In fusion, the nuclei of hydrogen isotopes are forced together at temperatures in the tens of millions of degrees, forming heavier atoms and releasing even more energy. This is the process powering hydrogen bombs. Reaching those extreme temperatures requires a fission explosion as a trigger, so thermonuclear weapons use a fission bomb to ignite a fusion reaction. The result is an energy release orders of magnitude greater than any chemical explosive can achieve.
The Dust Explosion Pentagon
One of the more surprising explosion risks comes from ordinary dust. Fine particles of grain, wood, metal, sugar, or coal suspended in air can ignite and burn so rapidly that they produce a powerful blast. OSHA identifies five conditions, collectively called the “Dust Explosion Pentagon,” that must all be present for this to happen: oxygen, heat (an ignition source), fuel (the dust itself), dispersion of the dust in sufficient concentration, and confinement within an enclosed space like a grain silo or factory room. Remove any one of those five elements and the explosion cannot occur, which is why industrial dust control focuses on ventilation, housekeeping, and ignition source elimination.

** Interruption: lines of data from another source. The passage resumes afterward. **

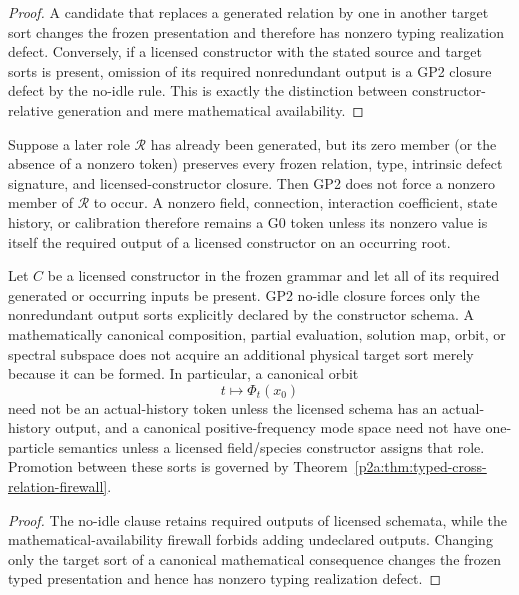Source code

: \documentclass[12pt,a4paper]{article}
\begin{document}
\begin{proof}
A candidate that replaces a generated relation by one in another target sort
changes the frozen presentation and therefore has nonzero typing realization
defect.  Conversely, if a licensed constructor with the stated source and
target sorts is present, omission of its required nonredundant output is a GP2
closure defect by the no-idle rule.  This is exactly the distinction between
constructor-relative generation and mere mathematical availability.
\end{proof}

\begin{corollary}
\label{p2a:cor:zero-member-occurrence-test}
Suppose a later role \(\mathcal R\) has already been generated, but its zero
member (or the absence of a nonzero token) preserves every frozen relation,
type, intrinsic defect signature, and licensed-constructor closure.  Then GP2
does not force a nonzero member of \(\mathcal R\) to occur.  A nonzero field,
connection, interaction coefficient, state history, or calibration therefore
remains a G0 token unless its nonzero value is itself the required output of a
licensed constructor on an occurring root.
\end{corollary}

\begin{corollary}
\label{p2a:cor:declared-output-actualization-boundary}
Let \(C\) be a licensed constructor in the frozen grammar and let all of its
required generated or occurring inputs be present.  GP2 no-idle closure forces
only the nonredundant output sorts explicitly declared by the constructor
schema.  A mathematically canonical composition, partial evaluation, solution
map, orbit, or spectral subspace does not acquire an additional physical target
sort merely because it can be formed.  In particular, a canonical orbit
\[
  t\longmapsto \Phi_t(x_0)
\]
need not be an actual-history token unless the licensed schema has an
actual-history output, and a canonical positive-frequency mode space need not
have one-particle semantics unless a licensed field/species constructor assigns
that role.  Promotion between these sorts is governed by
Theorem~\ref{p2a:thm:typed-cross-relation-firewall}.
\end{corollary}

\begin{proof}
The no-idle clause retains required outputs of licensed schemata, while the
mathematical-availability firewall forbids adding undeclared outputs.  Changing
only the target sort of a canonical mathematical consequence changes the
frozen typed presentation and hence has nonzero typing realization defect.
\end{proof}
\end{document}
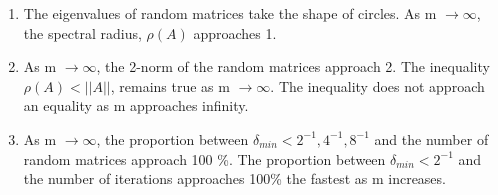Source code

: \documentclass[12pt]{article}
\begin{document}
	\begin{enumerate}[label = (\alph*)]
		\item The eigenvalues of random matrices take the shape of circles. As m $\rightarrow \infty$, the spectral radius, $\rho(A)$ approaches 1.
		\item As  m $\rightarrow \infty$, the 2-norm of the random matrices approach 2. The inequality $\rho(A) < || A ||$, remains true as m $\rightarrow \infty$.  The inequality does not approach an equality as m approaches infinity.
		\item As m $\rightarrow \infty$, the proportion between $\delta_{min} < 2^{-1}, 4^{-1}, 8^{-1}$ and the number of random matrices approach 100 \%.  The proportion between $\delta_{min} < 2^{-1}$ and the number of iterations approaches 100\% the fastest as m increases.
	\end{enumerate}
\end{document}
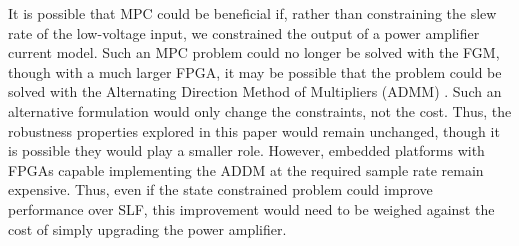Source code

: \documentclass[twocolumn,twoside]{IEEEtran}
\begin{document}
It is possible that MPC could be beneficial if, rather than constraining the slew rate of the low-voltage input, we constrained the output of a power amplifier current model. Such an MPC problem could no longer be solved with the FGM, though with a much larger FPGA, it may be possible that the problem could be solved with the Alternating Direction Method of Multipliers (ADMM) \cite{Jerez_Trans_2014}. Such an alternative formulation would only change the constraints, not the cost. Thus, the robustness properties explored in this paper would remain unchanged, though it is possible they would play a smaller role. However, embedded platforms with FPGAs capable implementing the ADDM at the required sample rate remain expensive. Thus, even if the state constrained problem could improve performance over SLF, this improvement would need to be weighed against the cost of simply upgrading the power amplifier. 






% 

\end{document}
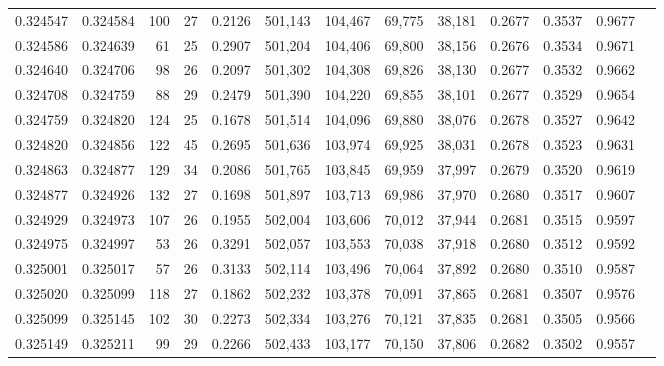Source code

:\begin{tabular}{rrrrrrrrrrrrr}
0.324547 & 0.324584 &   100 &  27 &                                     0.2126 & 501,143 & 104,467 &  69,775 &  38,181 & 0.2677 & 0.3537 & 0.9677 \\
0.324586 & 0.324639 &    61 &  25 &                                     0.2907 & 501,204 & 104,406 &  69,800 &  38,156 & 0.2676 & 0.3534 & 0.9671 \\
0.324640 & 0.324706 &    98 &  26 &                                     0.2097 & 501,302 & 104,308 &  69,826 &  38,130 & 0.2677 & 0.3532 & 0.9662 \\
0.324708 & 0.324759 &    88 &  29 &                                     0.2479 & 501,390 & 104,220 &  69,855 &  38,101 & 0.2677 & 0.3529 & 0.9654 \\
0.324759 & 0.324820 &   124 &  25 &                                     0.1678 & 501,514 & 104,096 &  69,880 &  38,076 & 0.2678 & 0.3527 & 0.9642 \\
0.324820 & 0.324856 &   122 &  45 &                                     0.2695 & 501,636 & 103,974 &  69,925 &  38,031 & 0.2678 & 0.3523 & 0.9631 \\
0.324863 & 0.324877 &   129 &  34 &                                     0.2086 & 501,765 & 103,845 &  69,959 &  37,997 & 0.2679 & 0.3520 & 0.9619 \\
0.324877 & 0.324926 &   132 &  27 &                                     0.1698 & 501,897 & 103,713 &  69,986 &  37,970 & 0.2680 & 0.3517 & 0.9607 \\
0.324929 & 0.324973 &   107 &  26 &                                     0.1955 & 502,004 & 103,606 &  70,012 &  37,944 & 0.2681 & 0.3515 & 0.9597 \\
0.324975 & 0.324997 &    53 &  26 &                                     0.3291 & 502,057 & 103,553 &  70,038 &  37,918 & 0.2680 & 0.3512 & 0.9592 \\
0.325001 & 0.325017 &    57 &  26 &                                     0.3133 & 502,114 & 103,496 &  70,064 &  37,892 & 0.2680 & 0.3510 & 0.9587 \\
0.325020 & 0.325099 &   118 &  27 &                                     0.1862 & 502,232 & 103,378 &  70,091 &  37,865 & 0.2681 & 0.3507 & 0.9576 \\
0.325099 & 0.325145 &   102 &  30 &                                     0.2273 & 502,334 & 103,276 &  70,121 &  37,835 & 0.2681 & 0.3505 & 0.9566 \\
0.325149 & 0.325211 &    99 &  29 &                                     0.2266 & 502,433 & 103,177 &  70,150 &  37,806 & 0.2682 & 0.3502 & 0.9557 \\

\end{tabular}

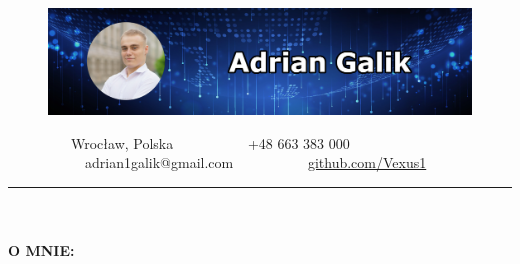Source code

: \documentclass[10pt]{article}
\newcommand{\longline}{\rule{19.6cm}{1pt}}
\begin{document}
\begin{figure}[t]
    \hskip-1.55cm\includegraphics[scale=1.3625]{Galik_BANNER.png}
\end{figure}

\vspace*{-4ex}

\ \ \ \ \ \ \ \ \
\faMapMarker* Wrocław, Polska \ \ \ \ \ \ \ \ \ \
\faPhone +48 663 383 000 \ \ \ \ \ \ \ \ \ \
\faEnvelope \ adrian1galik@gmail.com \ \ \ \ \ \ \ \ \ \
\faGithub \href{https://github.com/Vexus1}{github.com/Vexus1}


\noindent \longline 
\\ \\
\noindent \fontsize{14pt}{14pt}\selectfont \textbf{\color{Violet}O MNIE:}
\fontsize{10pt}{10pt}\selectfont
\end{document}
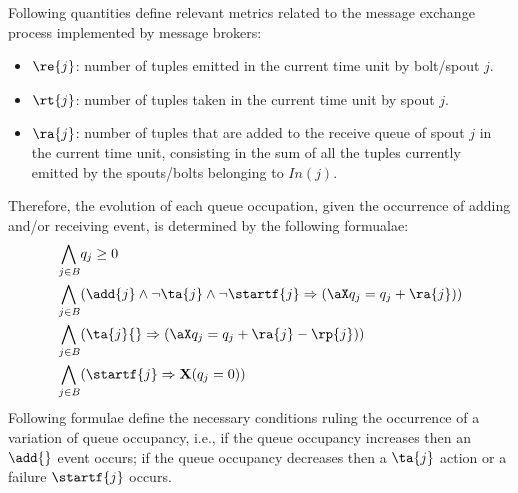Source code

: Following quantities define relevant metrics related to the message exchange process implemented by message brokers:
\begin{itemize}
\item $\re{j}$: number of tuples emitted in the current time unit by bolt/spout $j$.
\item $\rt{j}$: number of tuples taken in the current time unit by spout $j$.
\item $\ra{j}$: number of tuples that are added to the receive queue of spout $j$ in the current time unit, consisting in the sum of all the tuples currently emitted by the spouts/bolts belonging to $In(j)$.
\end{itemize}
%
Therefore, the evolution of each queue occupation, given the occurrence of adding and/or receiving event, is determined by the following formualae:
%
\begin{align*}
\bigwedge_{
\begin{subarray}{c}
\,j \in B
\end{subarray}
} & q_j \geq  0\\ %
%
 \bigwedge_{
\begin{subarray}{c}
\,j \in B
\end{subarray}
} &( \add{j}  \wedge \lnot \ta{j}  \land \lnot \startf{j}
\Rightarrow (\aX q_j = q_j + \ra{j} ))\\ %
%
%
 \bigwedge_{
\begin{subarray}{c}
\,j \in B
\end{subarray}
} &( \ta{j}{}  \Rightarrow (\aX q_j = q_j + \ra{j} - \rp{j} )) \\%
%
%
%
%
%
%
 \bigwedge_{
\begin{subarray}{c}
\,j \in B
\end{subarray}
} &( \startf{j}
\Rightarrow \mathbf{X}( q_j = 0 ))
\end{align*}
%
Following formulae define the necessary conditions ruling the occurrence of a variation of queue occupancy, i.e., if the queue occupancy increases then an $\add{}$ event occurs; if the queue occupancy decreases then a $\ta{j}$ action or a failure  $\startf{j}$ occurs.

Dust explosions have destroyed grain elevators, sugar refineries, and sawmills. They are a persistent industrial hazard precisely because the fuel, fine particulate matter, is a normal byproduct of many manufacturing and agricultural processes.
How Explosive Power Is Measured
Scientists and engineers compare explosions using a common yardstick: the TNT equivalent. One gram of TNT releases roughly 1,000 calories of energy when it detonates. The yield of any other explosion, whether it comes from a gas leak, a fertilizer accident, or a nuclear weapon, can be expressed in terms of how many tons (or kilotons, or megatons) of TNT would produce the same peak pressure at the same distance. This standardized measurement makes it possible to compare wildly different types of events on a single scale, from a small industrial accident measured in pounds of TNT to a nuclear test measured in millions of tons.